→ **WORK INSTRUCTIONS**
Once the pictures are set aside, reproduce the entries below exactly.

[Rendered images with source text]
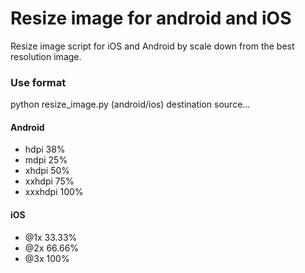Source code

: # Resize image for android and iOS
Resize image script for iOS and Android by scale down from the best resolution image.
### Use format 
python resize_image.py (android/ios) destination source...

#### Android
* hdpi    38% 
* mdpi    25%
* xhdpi   50%
* xxhdpi  75% 
* xxxhdpi 100%

#### iOS
* @1x     33.33% 
* @2x     66.66% 
* @3x     100%
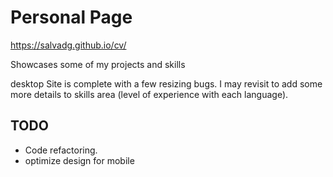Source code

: # Personal Page
https://salvadg.github.io/cv/

Showcases some of my projects and skills

desktop Site is complete with a few resizing bugs.
I may revisit to add some more details to skills area (level of experience with each language).

## TODO

- Code refactoring.
- optimize design for mobile
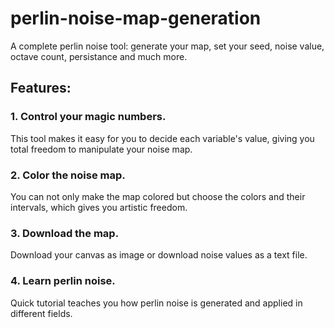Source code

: # perlin-noise-map-generation
A complete perlin noise tool: generate your map, set your seed, noise value, octave count, persistance and much more.

## Features:

### 1. Control your magic numbers.

This tool makes it easy for you to decide each variable's value, giving you total freedom to manipulate your noise map.

### 2. Color the noise map.

You can not only make the map colored but choose the colors and their intervals, which gives you artistic freedom.

### 3. Download the map.

Download your canvas as image or download noise values as a text file.

### 4. Learn perlin noise.

Quick tutorial teaches you how perlin noise is generated and applied in different fields.
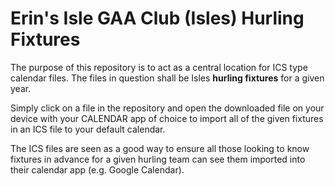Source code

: # Erin's Isle GAA Club (Isles) Hurling Fixtures

The purpose of this repository is to act as a central location for ICS type calendar files. 
The files in question shall be Isles **hurling fixtures** for a given year.

Simply click on a file in the repository and open the downloaded file on your device with your CALENDAR app of choice to import all of the given fixtures in an ICS file to your default calendar.

The ICS files are seen as a good way to ensure all those looking to know fixtures in advance for a given hurling team can see them imported into their calendar app (e.g. Google Calendar).

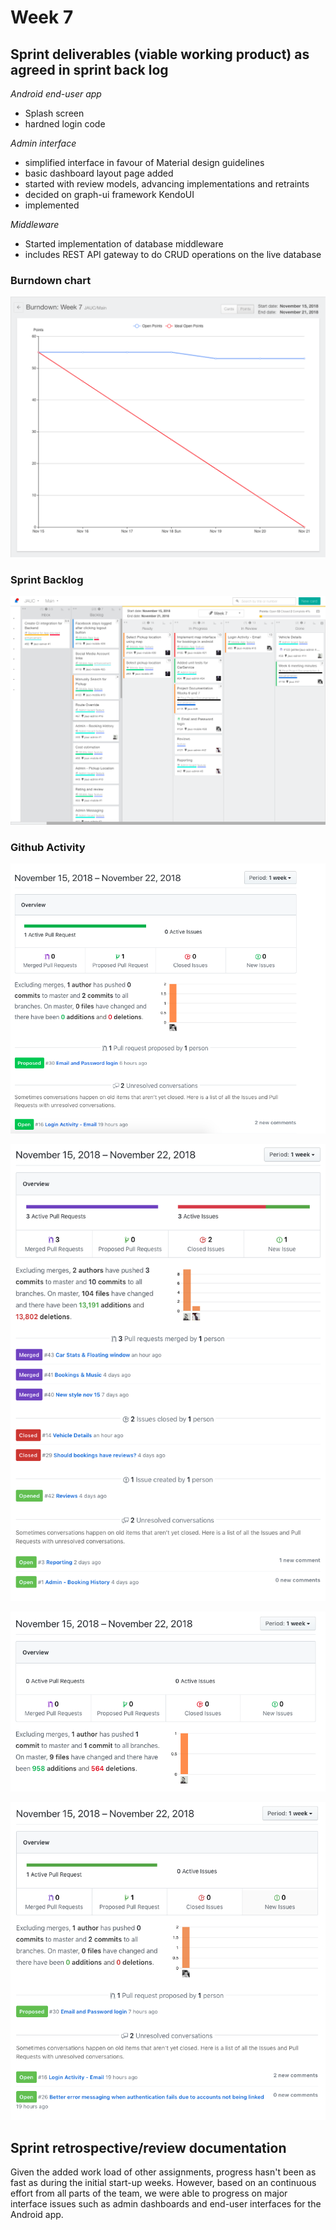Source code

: # Week 7

## Sprint deliverables (viable working product) as agreed in sprint back log

*Android end-user app*
- Splash screen
- hardned login code

*Admin interface*
- simplified interface in favour of Material design guidelines
- basic dashboard layout page added
- started with review models, advancing implementations and retraints
- decided on graph-ui framework KendoUI
- implemented 

*Middleware*
- Started implementation of database middleware
- includes REST API gateway to do CRUD operations on the live database


### Burndown chart

![Burndown chart](../assets/img/week7-burndown.png)

### Sprint Backlog

![Sprint Backlog](../assets/img/week7-backlog.png)

### Github Activity

![Github Insights Mobile Project](../assets/img/week7-github-activity-mobile.png)

![Github Insights Admin Project](../assets/img/week7-github-activity-admin.png)

![Github Insights Server Middleware Project](../assets/img/week7-github-activity-middleware.png)

![Github Insights Project Documentation](../assets/img/week7-github-activity-docs.png)

## Sprint retrospective/review documentation

Given the added work load of other assignments, progress hasn't been as fast as during the initial start-up weeks.
However, based on an continuous effort from all parts of the team, we were able to progress on major interface issues such as admin dashboards and end-user interfaces for the Android app.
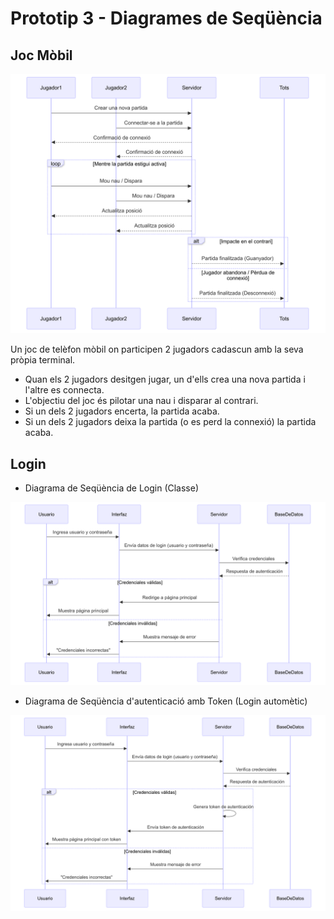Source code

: # Prototip 3 - Diagrames de Seqüència 

## Joc Mòbil

![JocMobil](diagramaSecuenciaEX.png)

Un joc de telèfon mòbil on participen 2 jugadors cadascun amb la seva pròpia terminal.

- Quan els 2 jugadors desitgen jugar, un d'ells crea una nova partida i l'altre es connecta.
- L'objectiu del joc és pilotar una nau i disparar al contrari.
- Si un dels 2 jugadors encerta, la partida acaba.
- Si un dels 2 jugadors deixa la partida (o es perd la connexió) la partida acaba.

## Login
 - Diagrama de Seqüència de Login (Classe)

![Login](diagramaSeqLogin.png)

 - Diagrama de Seqüència d'autenticació amb Token (Login automètic)

 ![LoginToken](diagramaSeqLoginToken.png)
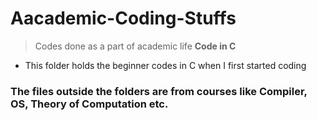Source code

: # Aacademic-Coding-Stuffs
> Codes done as a part of academic life
> **Code in C**
- This folder holds the beginner codes in C when I first started coding
### The files outside the folders are from courses like Compiler, OS, Theory of Computation etc.
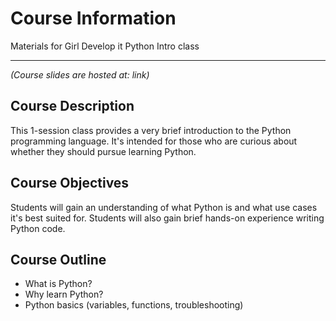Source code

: # Course Information

Materials for Girl Develop it Python Intro class
<hr>

_(Course slides are hosted at: link)_
## Course Description

This 1-session class provides a very brief introduction to the Python programming language. It's intended for those who are curious about whether they should pursue learning Python.

## Course Objectives

Students will gain an understanding of what Python is and what use cases it's best suited for. Students will also gain brief hands-on experience writing Python code.

## Course Outline

* What is Python?
* Why learn Python?
* Python basics (variables, functions, troubleshooting)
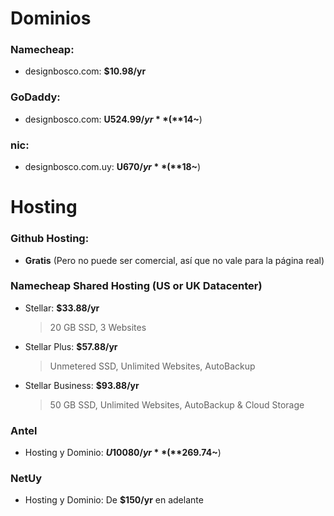 # Dominios
### Namecheap:
  - designbosco.com: **$10.98/yr**
### GoDaddy:
  - designbosco.com: **U$524.99/yr** (**$14~**)
### nic:
  - designbosco.com.uy: **U$670/yr** (**$18~**)

# Hosting
### Github Hosting:
  - **Gratis** (Pero no puede ser comercial, así que no vale para la página real)
### Namecheap Shared Hosting (US or UK Datacenter)
  - Stellar: **$33.88/yr**
    > 20 GB SSD,
    > 3 Websites
  - Stellar Plus: **$57.88/yr**
    > Unmetered SSD,
    > Unlimited Websites,
    > AutoBackup
  - Stellar Business: **$93.88/yr**
    > 50 GB SSD,
    > Unlimited Websites,
    > AutoBackup & Cloud Storage
### Antel
  - Hosting y Dominio: **$U10080/yr** (**$269.74~**)
### NetUy
 - Hosting y Dominio: De **$150/yr** en adelante
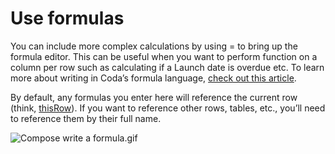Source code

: **Use formulas**
================


You can include more complex calculations by using = to bring up the formula editor. This can be useful when you want to perform function on a column per row such as calculating if a Launch date is overdue etc. To learn more about writing in Coda’s formula language, [check out this article](https://help.coda.io/en/articles/2695142-the-basics-of-coda-formulas).



By default, any formulas you enter here will reference the current row (think, [thisRow](https://help.coda.io/en/articles/3598277-what-is-thisrow-and-when-do-i-use-it)). If you want to reference other rows, tables, etc., you’ll need to reference them by their full name.



![Compose write a formula.gif](https://coda.intercom-attachments-7.com/i/o/767921601/04355575fbdcddcda64dac4a/upload_9422004657202774119)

→ **SOLUTION TO THE PROBLEM**
Source code

: # Resize image for android and iOS
Resize image script for iOS and Android by scale down from the best resolution image.
### Use format 
python resize_image.py (android/ios) destination source...

#### Android
* hdpi    38% 
* mdpi    25%
* xhdpi   50%
* xxhdpi  75% 
* xxxhdpi 100%

#### iOS
* @1x     33.33% 
* @2x     66.66% 
* @3x     100%
Source code

: # Personal Page
https://salvadg.github.io/cv/

Showcases some of my projects and skills

desktop Site is complete with a few resizing bugs.
I may revisit to add some more details to skills area (level of experience with each language).

## TODO

- Code refactoring.
- optimize design for mobile
Source code

: # perlin-noise-map-generation
A complete perlin noise tool: generate your map, set your seed, noise value, octave count, persistance and much more.

## Features:

### 1. Control your magic numbers.

This tool makes it easy for you to decide each variable's value, giving you total freedom to manipulate your noise map.

### 2. Color the noise map.

You can not only make the map colored but choose the colors and their intervals, which gives you artistic freedom.

### 3. Download the map.

Download your canvas as image or download noise values as a text file.

### 4. Learn perlin noise.

Quick tutorial teaches you how perlin noise is generated and applied in different fields.
Source code

: # Erin's Isle GAA Club (Isles) Hurling Fixtures

The purpose of this repository is to act as a central location for ICS type calendar files. 
The files in question shall be Isles **hurling fixtures** for a given year.

Simply click on a file in the repository and open the downloaded file on your device with your CALENDAR app of choice to import all of the given fixtures in an ICS file to your default calendar.

The ICS files are seen as a good way to ensure all those looking to know fixtures in advance for a given hurling team can see them imported into their calendar app (e.g. Google Calendar).

Source code

: # Week 7

## Sprint deliverables (viable working product) as agreed in sprint back log

*Android end-user app*
- Splash screen
- hardned login code

*Admin interface*
- simplified interface in favour of Material design guidelines
- basic dashboard layout page added
- started with review models, advancing implementations and retraints
- decided on graph-ui framework KendoUI
- implemented 

*Middleware*
- Started implementation of database middleware
- includes REST API gateway to do CRUD operations on the live database


### Burndown chart

![Burndown chart](../assets/img/week7-burndown.png)

### Sprint Backlog

![Sprint Backlog](../assets/img/week7-backlog.png)

### Github Activity

![Github Insights Mobile Project](../assets/img/week7-github-activity-mobile.png)

![Github Insights Admin Project](../assets/img/week7-github-activity-admin.png)

![Github Insights Server Middleware Project](../assets/img/week7-github-activity-middleware.png)

![Github Insights Project Documentation](../assets/img/week7-github-activity-docs.png)

## Sprint retrospective/review documentation

Given the added work load of other assignments, progress hasn't been as fast as during the initial start-up weeks.
However, based on an continuous effort from all parts of the team, we were able to progress on major interface issues such as admin dashboards and end-user interfaces for the Android app.
Source code

: # Prototip 3 - Diagrames de Seqüència 

## Joc Mòbil

![JocMobil](diagramaSecuenciaEX.png)

Un joc de telèfon mòbil on participen 2 jugadors cadascun amb la seva pròpia terminal.

- Quan els 2 jugadors desitgen jugar, un d'ells crea una nova partida i l'altre es connecta.
- L'objectiu del joc és pilotar una nau i disparar al contrari.
- Si un dels 2 jugadors encerta, la partida acaba.
- Si un dels 2 jugadors deixa la partida (o es perd la connexió) la partida acaba.

## Login
 - Diagrama de Seqüència de Login (Classe)

![Login](diagramaSeqLogin.png)

 - Diagrama de Seqüència d'autenticació amb Token (Login automètic)

 ![LoginToken](diagramaSeqLoginToken.png)
Source code

: # Aacademic-Coding-Stuffs
> Codes done as a part of academic life
> **Code in C**
- This folder holds the beginner codes in C when I first started coding
### The files outside the folders are from courses like Compiler, OS, Theory of Computation etc.
Source code

: # Course Information

Materials for Girl Develop it Python Intro class
<hr>

_(Course slides are hosted at: link)_
## Course Description

This 1-session class provides a very brief introduction to the Python programming language. It's intended for those who are curious about whether they should pursue learning Python.

## Course Objectives

Students will gain an understanding of what Python is and what use cases it's best suited for. Students will also gain brief hands-on experience writing Python code.

## Course Outline

* What is Python?
* Why learn Python?
* Python basics (variables, functions, troubleshooting)
 # Dominios
### Namecheap:
  - designbosco.com: **$10.98/yr**
### GoDaddy:
  - designbosco.com: **U$524.99/yr** (**$14~**)
### nic:
  - designbosco.com.uy: **U$670/yr** (**$18~**)

# Hosting
### Github Hosting:
  - **Gratis** (Pero no puede ser comercial, así que no vale para la página real)
### Namecheap Shared Hosting (US or UK Datacenter)
  - Stellar: **$33.88/yr**
    > 20 GB SSD,
    > 3 Websites
  - Stellar Plus: **$57.88/yr**
    > Unmetered SSD,
    > Unlimited Websites,
    > AutoBackup
  - Stellar Business: **$93.88/yr**
    > 50 GB SSD,
    > Unlimited Websites,
    > AutoBackup & Cloud Storage
### Antel
  - Hosting y Dominio: **$U10080/yr** (**$269.74~**)
### NetUy
 - Hosting y Dominio: De **$150/yr** en adelante
Source code

: **Use formulas**
================


You can include more complex calculations by using = to bring up the formula editor. This can be useful when you want to perform function on a column per row such as calculating if a Launch date is overdue etc. To learn more about writing in Coda’s formula language, [check out this article](https://help.coda.io/en/articles/2695142-the-basics-of-coda-formulas).



By default, any formulas you enter here will reference the current row (think, [thisRow](https://help.coda.io/en/articles/3598277-what-is-thisrow-and-when-do-i-use-it)). If you want to reference other rows, tables, etc., you’ll need to reference them by their full name.



![Compose write a formula.gif](https://coda.intercom-attachments-7.com/i/o/767921601/04355575fbdcddcda64dac4a/upload_9422004657202774119)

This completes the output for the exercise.